--- What is being asked ---
Within the data that follows, set down exactly the lines from the one containing "过一会儿，小贝看看目光虚无的" through the one containing "海藻无限伤感地睁开眼睛，望着", both ends included.

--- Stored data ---

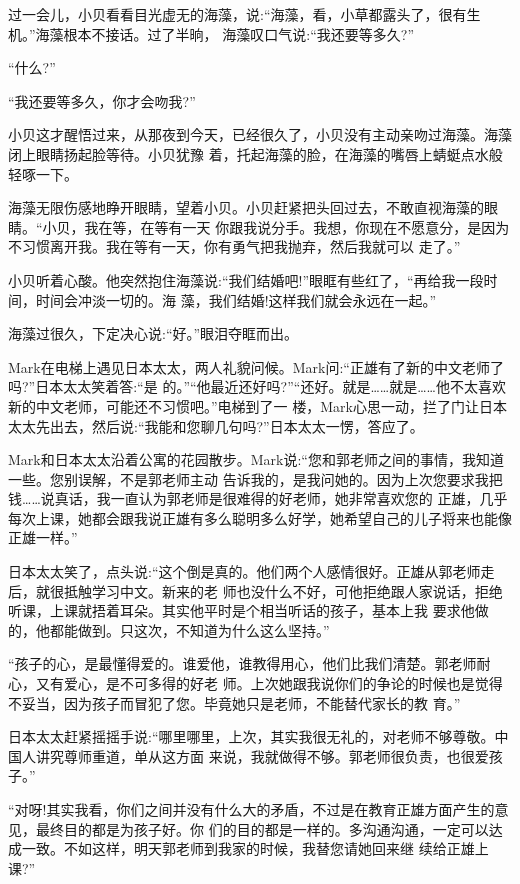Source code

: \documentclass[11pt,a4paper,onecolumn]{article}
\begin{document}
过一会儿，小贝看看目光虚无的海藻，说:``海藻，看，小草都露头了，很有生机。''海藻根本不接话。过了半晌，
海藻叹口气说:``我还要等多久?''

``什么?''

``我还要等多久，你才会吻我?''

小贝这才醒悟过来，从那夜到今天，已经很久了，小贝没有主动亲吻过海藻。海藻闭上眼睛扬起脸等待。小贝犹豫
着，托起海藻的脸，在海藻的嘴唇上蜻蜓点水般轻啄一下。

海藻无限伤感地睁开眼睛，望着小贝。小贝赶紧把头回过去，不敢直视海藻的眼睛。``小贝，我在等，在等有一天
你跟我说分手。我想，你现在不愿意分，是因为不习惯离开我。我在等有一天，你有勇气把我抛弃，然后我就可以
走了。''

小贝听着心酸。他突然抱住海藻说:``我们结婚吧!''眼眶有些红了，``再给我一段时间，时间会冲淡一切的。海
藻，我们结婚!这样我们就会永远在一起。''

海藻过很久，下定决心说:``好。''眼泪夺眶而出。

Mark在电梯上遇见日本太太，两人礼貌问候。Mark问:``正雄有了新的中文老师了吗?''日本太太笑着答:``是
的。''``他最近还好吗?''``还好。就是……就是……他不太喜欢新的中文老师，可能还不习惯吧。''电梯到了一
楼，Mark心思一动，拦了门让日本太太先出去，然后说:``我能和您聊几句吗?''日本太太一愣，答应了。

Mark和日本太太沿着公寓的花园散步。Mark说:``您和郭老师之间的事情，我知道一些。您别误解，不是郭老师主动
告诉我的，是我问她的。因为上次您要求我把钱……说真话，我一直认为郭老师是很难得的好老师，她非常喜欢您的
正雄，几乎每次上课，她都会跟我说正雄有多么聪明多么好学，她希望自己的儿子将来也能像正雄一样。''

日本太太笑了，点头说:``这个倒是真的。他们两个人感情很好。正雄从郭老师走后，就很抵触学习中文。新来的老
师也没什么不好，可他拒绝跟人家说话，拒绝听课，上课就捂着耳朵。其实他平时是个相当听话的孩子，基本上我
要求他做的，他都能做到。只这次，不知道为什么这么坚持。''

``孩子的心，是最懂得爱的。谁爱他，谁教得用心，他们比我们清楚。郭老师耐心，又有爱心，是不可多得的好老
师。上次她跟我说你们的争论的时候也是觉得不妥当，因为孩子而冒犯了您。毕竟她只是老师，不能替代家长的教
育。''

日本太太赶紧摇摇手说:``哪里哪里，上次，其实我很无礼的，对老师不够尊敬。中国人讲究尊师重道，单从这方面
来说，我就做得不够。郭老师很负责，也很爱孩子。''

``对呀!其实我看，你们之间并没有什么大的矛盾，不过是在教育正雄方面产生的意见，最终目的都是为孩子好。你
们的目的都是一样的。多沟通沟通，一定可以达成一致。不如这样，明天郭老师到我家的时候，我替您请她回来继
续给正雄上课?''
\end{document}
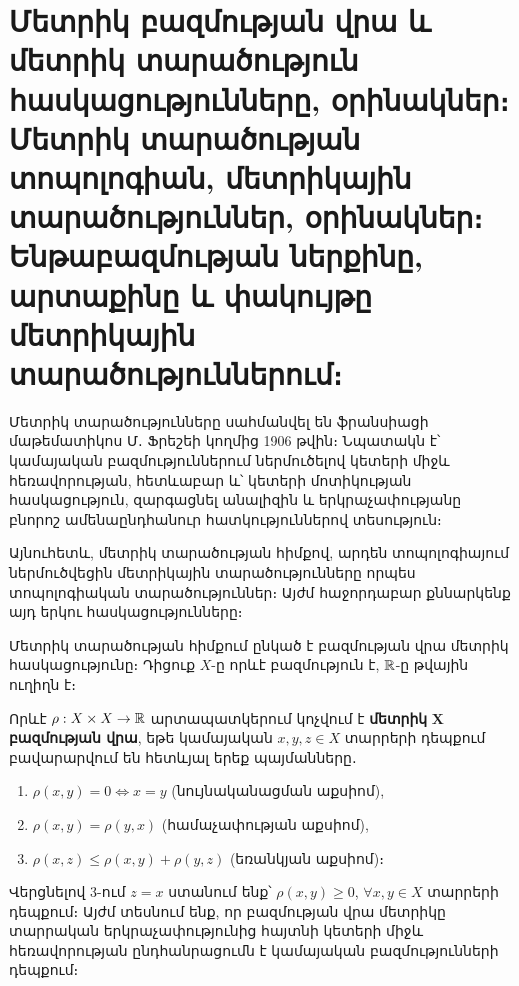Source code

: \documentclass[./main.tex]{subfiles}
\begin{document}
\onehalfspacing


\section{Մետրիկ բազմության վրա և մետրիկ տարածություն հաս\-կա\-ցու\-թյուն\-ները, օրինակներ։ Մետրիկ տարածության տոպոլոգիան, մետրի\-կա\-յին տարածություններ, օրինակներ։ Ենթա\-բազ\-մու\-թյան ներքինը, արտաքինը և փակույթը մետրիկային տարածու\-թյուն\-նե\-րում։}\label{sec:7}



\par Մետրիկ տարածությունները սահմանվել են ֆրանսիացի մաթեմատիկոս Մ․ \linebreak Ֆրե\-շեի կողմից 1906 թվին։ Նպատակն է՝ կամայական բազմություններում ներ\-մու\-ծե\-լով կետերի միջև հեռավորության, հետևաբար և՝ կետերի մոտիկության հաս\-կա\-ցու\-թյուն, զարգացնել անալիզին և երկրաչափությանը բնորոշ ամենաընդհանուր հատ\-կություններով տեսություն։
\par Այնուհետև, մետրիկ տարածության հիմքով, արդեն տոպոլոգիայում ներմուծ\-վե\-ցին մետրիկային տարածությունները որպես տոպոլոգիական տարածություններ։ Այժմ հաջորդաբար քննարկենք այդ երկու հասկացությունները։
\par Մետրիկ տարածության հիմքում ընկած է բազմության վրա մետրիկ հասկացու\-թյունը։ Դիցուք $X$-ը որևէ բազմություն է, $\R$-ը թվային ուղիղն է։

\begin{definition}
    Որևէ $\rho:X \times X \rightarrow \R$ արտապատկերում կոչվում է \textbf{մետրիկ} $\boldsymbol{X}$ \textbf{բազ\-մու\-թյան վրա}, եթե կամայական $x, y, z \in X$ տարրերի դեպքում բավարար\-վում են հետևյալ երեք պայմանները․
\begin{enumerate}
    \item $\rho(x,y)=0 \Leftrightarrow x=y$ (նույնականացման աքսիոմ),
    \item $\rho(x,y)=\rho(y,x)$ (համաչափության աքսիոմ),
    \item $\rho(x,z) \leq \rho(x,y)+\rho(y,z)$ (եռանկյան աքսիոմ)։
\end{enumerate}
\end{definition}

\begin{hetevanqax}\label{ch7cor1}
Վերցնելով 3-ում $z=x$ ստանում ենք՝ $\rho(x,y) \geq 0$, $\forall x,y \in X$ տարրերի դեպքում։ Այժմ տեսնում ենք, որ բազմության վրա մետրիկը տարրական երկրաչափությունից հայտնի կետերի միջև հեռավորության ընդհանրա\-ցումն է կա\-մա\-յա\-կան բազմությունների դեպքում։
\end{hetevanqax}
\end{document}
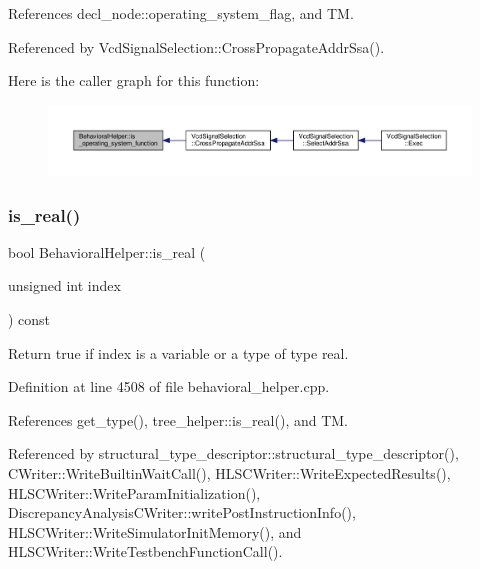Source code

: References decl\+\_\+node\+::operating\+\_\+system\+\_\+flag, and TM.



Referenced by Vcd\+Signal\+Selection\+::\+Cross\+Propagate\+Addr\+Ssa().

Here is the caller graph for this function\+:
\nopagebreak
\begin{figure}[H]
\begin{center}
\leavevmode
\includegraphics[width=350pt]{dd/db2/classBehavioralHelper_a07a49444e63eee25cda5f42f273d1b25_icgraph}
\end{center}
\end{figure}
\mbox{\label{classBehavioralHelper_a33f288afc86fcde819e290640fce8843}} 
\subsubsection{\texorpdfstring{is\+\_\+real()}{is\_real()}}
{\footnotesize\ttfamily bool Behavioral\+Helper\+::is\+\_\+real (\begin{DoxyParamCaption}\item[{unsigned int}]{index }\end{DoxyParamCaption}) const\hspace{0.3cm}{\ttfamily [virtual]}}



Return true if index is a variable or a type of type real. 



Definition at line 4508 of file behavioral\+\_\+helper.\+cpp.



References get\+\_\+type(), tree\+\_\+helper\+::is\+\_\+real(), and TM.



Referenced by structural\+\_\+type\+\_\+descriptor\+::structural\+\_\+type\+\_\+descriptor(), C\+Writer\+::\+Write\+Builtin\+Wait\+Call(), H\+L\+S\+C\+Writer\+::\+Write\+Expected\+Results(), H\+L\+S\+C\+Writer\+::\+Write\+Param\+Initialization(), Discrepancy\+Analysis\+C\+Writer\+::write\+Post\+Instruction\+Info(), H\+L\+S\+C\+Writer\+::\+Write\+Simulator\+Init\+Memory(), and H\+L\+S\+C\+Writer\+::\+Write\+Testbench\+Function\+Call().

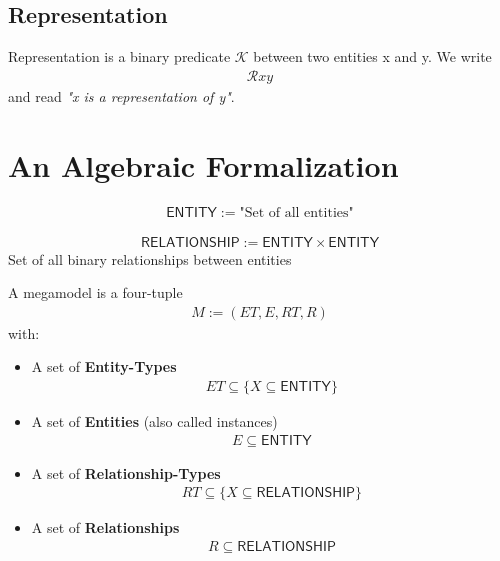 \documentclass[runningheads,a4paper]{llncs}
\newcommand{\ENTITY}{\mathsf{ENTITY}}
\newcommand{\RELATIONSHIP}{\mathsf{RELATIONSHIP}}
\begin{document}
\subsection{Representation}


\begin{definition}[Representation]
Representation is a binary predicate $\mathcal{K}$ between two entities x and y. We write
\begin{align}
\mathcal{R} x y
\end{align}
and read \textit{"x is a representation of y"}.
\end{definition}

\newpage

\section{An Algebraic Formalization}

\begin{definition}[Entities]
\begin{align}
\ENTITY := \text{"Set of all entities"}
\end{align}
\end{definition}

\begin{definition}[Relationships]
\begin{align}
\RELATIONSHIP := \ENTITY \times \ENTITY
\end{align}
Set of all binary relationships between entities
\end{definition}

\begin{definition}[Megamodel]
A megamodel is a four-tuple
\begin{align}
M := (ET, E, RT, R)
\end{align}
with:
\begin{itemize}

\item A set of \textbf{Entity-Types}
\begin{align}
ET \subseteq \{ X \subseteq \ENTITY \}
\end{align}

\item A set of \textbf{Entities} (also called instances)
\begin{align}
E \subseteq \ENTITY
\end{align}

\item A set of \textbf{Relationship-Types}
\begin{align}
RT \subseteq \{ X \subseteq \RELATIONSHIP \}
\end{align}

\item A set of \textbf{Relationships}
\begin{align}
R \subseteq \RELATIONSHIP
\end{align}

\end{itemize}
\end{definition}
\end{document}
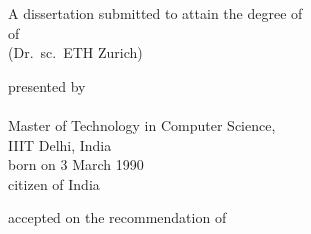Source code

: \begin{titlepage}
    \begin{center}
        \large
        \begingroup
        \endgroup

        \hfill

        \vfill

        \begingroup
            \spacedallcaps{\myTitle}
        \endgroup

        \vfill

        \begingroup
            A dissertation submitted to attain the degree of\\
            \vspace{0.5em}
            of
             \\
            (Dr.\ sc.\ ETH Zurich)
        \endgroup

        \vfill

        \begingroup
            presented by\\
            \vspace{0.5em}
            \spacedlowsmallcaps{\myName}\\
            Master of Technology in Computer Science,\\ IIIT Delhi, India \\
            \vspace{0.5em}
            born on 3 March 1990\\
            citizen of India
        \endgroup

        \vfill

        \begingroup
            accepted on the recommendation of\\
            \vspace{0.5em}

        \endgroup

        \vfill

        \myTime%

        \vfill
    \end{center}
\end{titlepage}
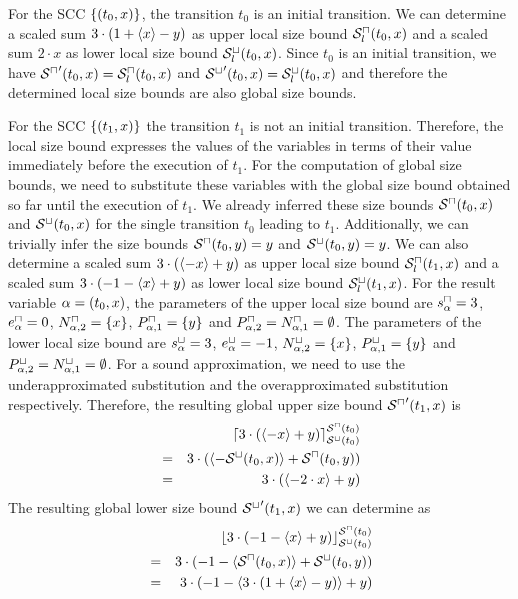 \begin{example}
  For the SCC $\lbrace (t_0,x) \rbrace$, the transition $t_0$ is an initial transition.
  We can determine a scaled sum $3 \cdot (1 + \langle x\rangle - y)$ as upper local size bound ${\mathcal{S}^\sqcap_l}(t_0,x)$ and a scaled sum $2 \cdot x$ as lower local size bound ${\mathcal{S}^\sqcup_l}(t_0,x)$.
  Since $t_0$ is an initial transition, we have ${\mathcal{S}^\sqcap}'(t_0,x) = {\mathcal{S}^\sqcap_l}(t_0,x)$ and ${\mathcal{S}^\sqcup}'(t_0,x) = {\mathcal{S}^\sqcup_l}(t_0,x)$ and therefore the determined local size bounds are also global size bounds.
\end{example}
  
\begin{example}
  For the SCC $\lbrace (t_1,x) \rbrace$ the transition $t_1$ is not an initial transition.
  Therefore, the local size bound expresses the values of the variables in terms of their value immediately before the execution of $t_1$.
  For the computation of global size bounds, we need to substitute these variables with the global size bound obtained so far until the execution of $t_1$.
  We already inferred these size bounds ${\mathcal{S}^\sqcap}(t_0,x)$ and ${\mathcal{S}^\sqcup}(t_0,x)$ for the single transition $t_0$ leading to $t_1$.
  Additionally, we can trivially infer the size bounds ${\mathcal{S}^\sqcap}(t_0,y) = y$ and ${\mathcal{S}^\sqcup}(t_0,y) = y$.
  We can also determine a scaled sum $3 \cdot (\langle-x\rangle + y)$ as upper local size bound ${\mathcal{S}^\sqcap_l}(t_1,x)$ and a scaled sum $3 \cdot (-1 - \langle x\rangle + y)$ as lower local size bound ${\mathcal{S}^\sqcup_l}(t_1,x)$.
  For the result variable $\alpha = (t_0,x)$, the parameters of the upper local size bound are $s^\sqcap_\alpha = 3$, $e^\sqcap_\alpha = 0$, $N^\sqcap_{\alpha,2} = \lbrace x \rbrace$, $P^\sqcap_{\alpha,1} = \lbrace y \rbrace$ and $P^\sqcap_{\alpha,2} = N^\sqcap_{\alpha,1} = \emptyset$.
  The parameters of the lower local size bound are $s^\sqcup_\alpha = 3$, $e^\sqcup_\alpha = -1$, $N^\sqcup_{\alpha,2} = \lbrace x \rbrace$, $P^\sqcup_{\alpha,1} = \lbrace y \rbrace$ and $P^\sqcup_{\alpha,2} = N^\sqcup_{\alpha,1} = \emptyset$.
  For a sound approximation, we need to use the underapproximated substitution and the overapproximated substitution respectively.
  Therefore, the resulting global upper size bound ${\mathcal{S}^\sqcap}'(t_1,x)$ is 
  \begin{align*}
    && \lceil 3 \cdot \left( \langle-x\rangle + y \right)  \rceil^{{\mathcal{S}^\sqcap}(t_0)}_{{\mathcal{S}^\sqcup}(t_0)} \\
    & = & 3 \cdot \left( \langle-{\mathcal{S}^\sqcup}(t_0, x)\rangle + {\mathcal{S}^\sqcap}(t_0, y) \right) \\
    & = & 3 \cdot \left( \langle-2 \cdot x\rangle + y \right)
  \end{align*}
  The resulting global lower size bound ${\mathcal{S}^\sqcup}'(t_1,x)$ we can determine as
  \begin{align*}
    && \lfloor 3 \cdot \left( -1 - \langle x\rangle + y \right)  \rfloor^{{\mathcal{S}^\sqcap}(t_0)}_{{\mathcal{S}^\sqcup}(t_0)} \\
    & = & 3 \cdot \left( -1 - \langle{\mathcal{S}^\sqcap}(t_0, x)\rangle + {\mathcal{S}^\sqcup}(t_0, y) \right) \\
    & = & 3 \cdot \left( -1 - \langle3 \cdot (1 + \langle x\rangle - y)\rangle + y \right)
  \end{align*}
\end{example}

--- Response area ---
过一会儿，小贝看看目光虚无的海藻，说:``海藻，看，小草都露头了，很有生机。''海藻根本不接话。过了半晌，
海藻叹口气说:``我还要等多久?''

``什么?''

``我还要等多久，你才会吻我?''

小贝这才醒悟过来，从那夜到今天，已经很久了，小贝没有主动亲吻过海藻。海藻闭上眼睛扬起脸等待。小贝犹豫
着，托起海藻的脸，在海藻的嘴唇上蜻蜓点水般轻啄一下。

海藻无限伤感地睁开眼睛，望着小贝。小贝赶紧把头回过去，不敢直视海藻的眼睛。``小贝，我在等，在等有一天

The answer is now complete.